## [AIM OF THE TASK]
Some lines of these records may hold the word "warning"; state how many, using only the number.

BEGIN DATA SHOWN

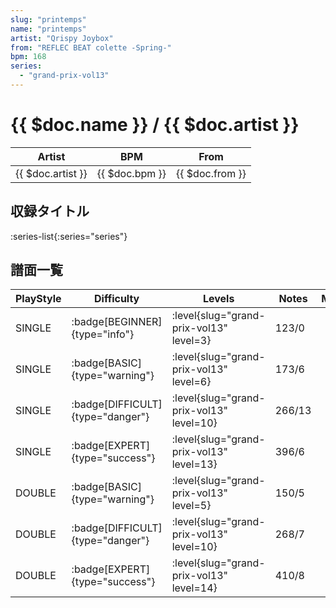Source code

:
 ```yaml
---
slug: "printemps"
name: "printemps"
artist: "Qrispy Joybox"
from: "REFLEC BEAT colette -Spring-"
bpm: 168
series:
  - "grand-prix-vol13"
---
```


# {{ $doc.name }} / {{ $doc.artist }}

|Artist|BPM|From|
|------|---|----|
|{{ $doc.artist }}|{{ $doc.bpm }}|{{ $doc.from }}|

## 収録タイトル

:series-list{:series="series"}

## 譜面一覧

|PlayStyle|Difficulty|Levels|Notes|Movie|
|---------|----------|------|-----|-----|
|SINGLE| :badge[BEGINNER]{type="info"}|<div class="field is-grouped is-grouped-multiline"> :level{slug="grand-prix-vol13" level=3}</div>|123/0||
|SINGLE| :badge[BASIC]{type="warning"}|<div class="field is-grouped is-grouped-multiline"> :level{slug="grand-prix-vol13" level=6}</div>|173/6||
|SINGLE| :badge[DIFFICULT]{type="danger"}|<div class="field is-grouped is-grouped-multiline"> :level{slug="grand-prix-vol13" level=10}</div>|266/13||
|SINGLE| :badge[EXPERT]{type="success"}|<div class="field is-grouped is-grouped-multiline"> :level{slug="grand-prix-vol13" level=13}</div>|396/6||
|DOUBLE| :badge[BASIC]{type="warning"}|<div class="field is-grouped is-grouped-multiline"> :level{slug="grand-prix-vol13" level=5}</div>|150/5||
|DOUBLE| :badge[DIFFICULT]{type="danger"}|<div class="field is-grouped is-grouped-multiline"> :level{slug="grand-prix-vol13" level=10}</div>|268/7||
|DOUBLE| :badge[EXPERT]{type="success"}|<div class="field is-grouped is-grouped-multiline"> :level{slug="grand-prix-vol13" level=14}</div>|410/8||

END DATA SHOWN

## [RESULT BELOW]
2